◆ **Activity**: Wherever the word "Neurónové" occurs in the lines below, copy the whole line.

◆ **Records to use**:
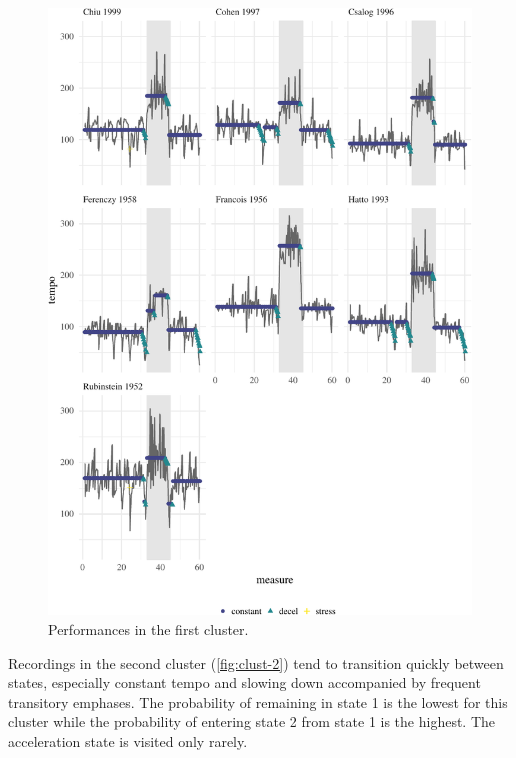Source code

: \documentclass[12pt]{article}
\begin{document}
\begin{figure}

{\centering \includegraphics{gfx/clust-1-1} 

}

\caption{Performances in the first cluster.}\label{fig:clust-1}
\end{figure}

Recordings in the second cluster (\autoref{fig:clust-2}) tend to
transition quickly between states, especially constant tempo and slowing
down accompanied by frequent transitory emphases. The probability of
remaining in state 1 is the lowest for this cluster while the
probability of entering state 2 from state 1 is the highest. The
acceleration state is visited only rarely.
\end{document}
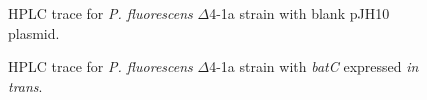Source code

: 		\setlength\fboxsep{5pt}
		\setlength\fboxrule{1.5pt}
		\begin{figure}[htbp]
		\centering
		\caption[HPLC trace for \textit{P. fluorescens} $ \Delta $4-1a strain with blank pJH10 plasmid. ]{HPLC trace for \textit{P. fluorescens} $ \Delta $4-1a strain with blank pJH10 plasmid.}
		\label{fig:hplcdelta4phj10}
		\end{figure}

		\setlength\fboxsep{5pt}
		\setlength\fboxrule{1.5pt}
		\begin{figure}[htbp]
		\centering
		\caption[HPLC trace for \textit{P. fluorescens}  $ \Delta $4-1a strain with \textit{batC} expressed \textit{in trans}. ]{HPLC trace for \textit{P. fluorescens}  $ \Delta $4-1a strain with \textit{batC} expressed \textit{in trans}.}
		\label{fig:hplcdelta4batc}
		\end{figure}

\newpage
* * *
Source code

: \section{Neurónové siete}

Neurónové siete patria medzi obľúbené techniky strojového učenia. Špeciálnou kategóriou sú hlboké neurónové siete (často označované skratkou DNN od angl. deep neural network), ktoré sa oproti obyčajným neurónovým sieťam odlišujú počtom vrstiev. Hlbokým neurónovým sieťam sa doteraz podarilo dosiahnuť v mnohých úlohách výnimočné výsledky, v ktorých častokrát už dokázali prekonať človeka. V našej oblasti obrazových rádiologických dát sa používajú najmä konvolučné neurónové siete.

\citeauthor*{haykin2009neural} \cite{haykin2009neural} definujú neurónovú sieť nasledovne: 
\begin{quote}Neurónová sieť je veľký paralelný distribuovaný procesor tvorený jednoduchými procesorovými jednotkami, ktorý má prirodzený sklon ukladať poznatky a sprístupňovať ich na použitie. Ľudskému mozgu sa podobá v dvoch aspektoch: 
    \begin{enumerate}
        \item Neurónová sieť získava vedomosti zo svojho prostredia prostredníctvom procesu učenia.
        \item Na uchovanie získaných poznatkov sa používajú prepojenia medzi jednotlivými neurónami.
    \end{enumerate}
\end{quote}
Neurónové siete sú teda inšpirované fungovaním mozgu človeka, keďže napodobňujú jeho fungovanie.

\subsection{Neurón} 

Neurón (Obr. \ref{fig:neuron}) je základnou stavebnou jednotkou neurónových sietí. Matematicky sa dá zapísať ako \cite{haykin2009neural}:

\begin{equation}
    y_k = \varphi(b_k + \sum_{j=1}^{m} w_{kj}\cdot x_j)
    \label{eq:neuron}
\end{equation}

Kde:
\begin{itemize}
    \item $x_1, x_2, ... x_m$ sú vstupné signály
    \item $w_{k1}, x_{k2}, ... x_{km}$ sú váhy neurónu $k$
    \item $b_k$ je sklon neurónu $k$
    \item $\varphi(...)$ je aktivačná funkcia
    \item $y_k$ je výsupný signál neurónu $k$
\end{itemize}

◆ **Answer to this exercise**:
: \section{Neurónové siete}
Neurónové siete patria medzi obľúbené techniky strojového učenia. Špeciálnou kategóriou sú hlboké neurónové siete (často označované skratkou DNN od angl. deep neural network), ktoré sa oproti obyčajným neurónovým sieťam odlišujú počtom vrstiev. Hlbokým neurónovým sieťam sa doteraz podarilo dosiahnuť v mnohých úlohách výnimočné výsledky, v ktorých častokrát už dokázali prekonať človeka. V našej oblasti obrazových rádiologických dát sa používajú najmä konvolučné neurónové siete.
Neurónové siete sú teda inšpirované fungovaním mozgu človeka, keďže napodobňujú jeho fungovanie.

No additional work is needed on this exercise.